A photograph works because your eye knows where to land first. Then it discovers everything else. The image unfolds. It doesn’t introduce itself all at once.

—Colin King, The Last Layer

More constraints for my current project. Distinct characteristics of the photographs for my florelegium project.

  • Subject Matter: flowers from local flower farms

  • Natural Lighting: directional daylight

  • Soft color palettes: soft whites, earthy neutral tones, desaturated colors/pastels

  • Minimalist composition: negative space, clean lines, uncluttered backgrounds to draw focus to the flowers themselves as subjects

  • Film-like processing: grain and texture

  • Art Direction: handcrafted, vintage, secondhand vases and supporting elements with genuine personality; relaxed, authentic, unforced

  • When I am creating, I always have this Bauhaus sentence in my mind: Make it simple but significant.

My One Sentence

This book is about .

More from Wesley Verhoeve, 248 ¤ The Hardest Part of Making a Book:

After thinking through your area of interest and your desired limitations, we bring it together into a one sentence description of what your project is about.

This book is about .

The best book concepts sound almost embarrassingly simple when you say them out loud. That simplicity isn’t a weakness. It means you know what you’re making and it’s easy to explain it to others.

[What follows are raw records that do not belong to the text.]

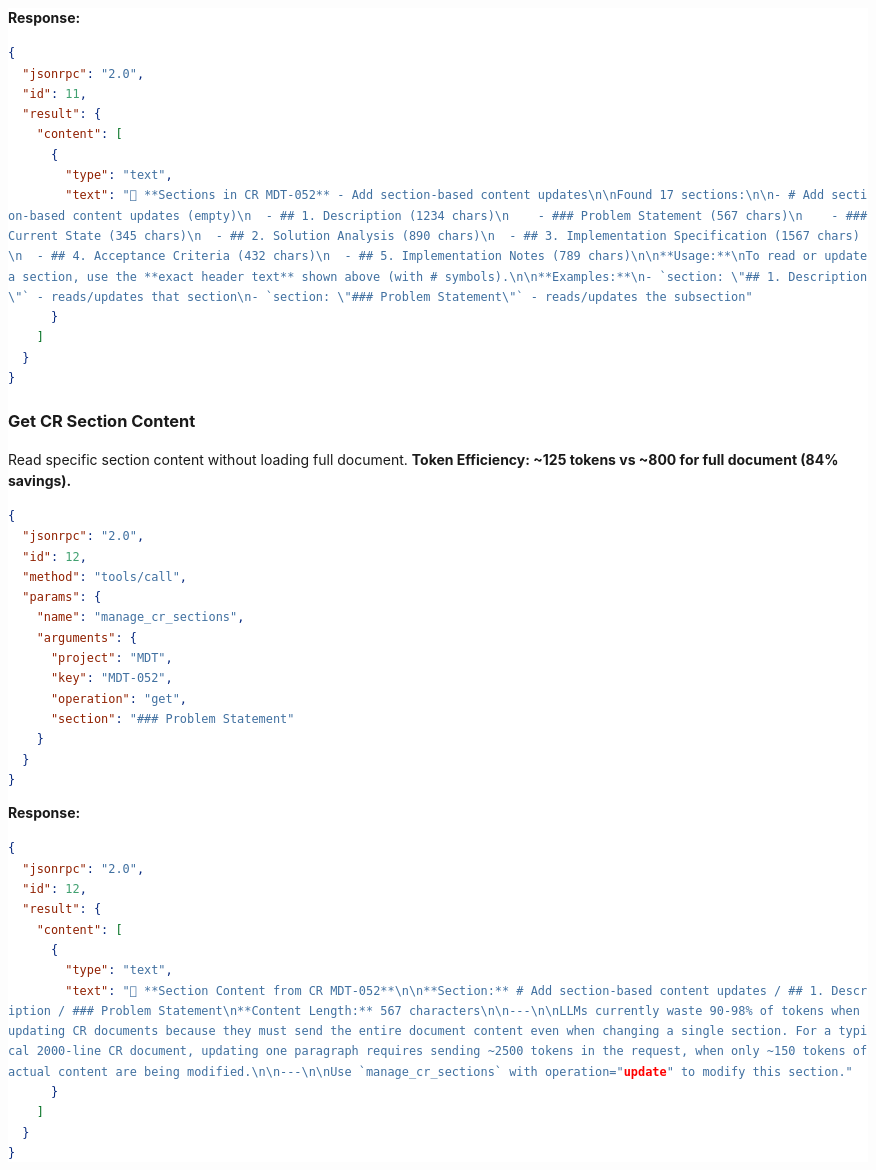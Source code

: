**Response:**
```json
{
  "jsonrpc": "2.0",
  "id": 11,
  "result": {
    "content": [
      {
        "type": "text",
        "text": "📑 **Sections in CR MDT-052** - Add section-based content updates\n\nFound 17 sections:\n\n- # Add section-based content updates (empty)\n  - ## 1. Description (1234 chars)\n    - ### Problem Statement (567 chars)\n    - ### Current State (345 chars)\n  - ## 2. Solution Analysis (890 chars)\n  - ## 3. Implementation Specification (1567 chars)\n  - ## 4. Acceptance Criteria (432 chars)\n  - ## 5. Implementation Notes (789 chars)\n\n**Usage:**\nTo read or update a section, use the **exact header text** shown above (with # symbols).\n\n**Examples:**\n- `section: \"## 1. Description\"` - reads/updates that section\n- `section: \"### Problem Statement\"` - reads/updates the subsection"
      }
    ]
  }
}
```

### Get CR Section Content
Read specific section content without loading full document. **Token Efficiency: ~125 tokens vs ~800 for full document (84% savings).**

```json
{
  "jsonrpc": "2.0",
  "id": 12,
  "method": "tools/call",
  "params": {
    "name": "manage_cr_sections",
    "arguments": {
      "project": "MDT",
      "key": "MDT-052",
      "operation": "get",
      "section": "### Problem Statement"
    }
  }
}
```

**Response:**
```json
{
  "jsonrpc": "2.0",
  "id": 12,
  "result": {
    "content": [
      {
        "type": "text",
        "text": "📖 **Section Content from CR MDT-052**\n\n**Section:** # Add section-based content updates / ## 1. Description / ### Problem Statement\n**Content Length:** 567 characters\n\n---\n\nLLMs currently waste 90-98% of tokens when updating CR documents because they must send the entire document content even when changing a single section. For a typical 2000-line CR document, updating one paragraph requires sending ~2500 tokens in the request, when only ~150 tokens of actual content are being modified.\n\n---\n\nUse `manage_cr_sections` with operation="update" to modify this section."
      }
    ]
  }
}
```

My start is obvious and very simple. This book is about flowers.

But then, I need to add context and constraints. The book will not be a series of floral bouquets; it will not be about flower arranging. It will not be an educational or illustrative book. It will not focus on the methods of growing or harvesting flowers. It will not categorize flowers by season or zone. It will not label flowers by name, neither common nor scientific.

My one sentence will sound something like this:

A florilegium (anthology) of flowers, gathered from small flower farms in rural Virginia, celebrating the way flowers bring us to our senses.

My one sentence will be revised as I go along, but this is a good start.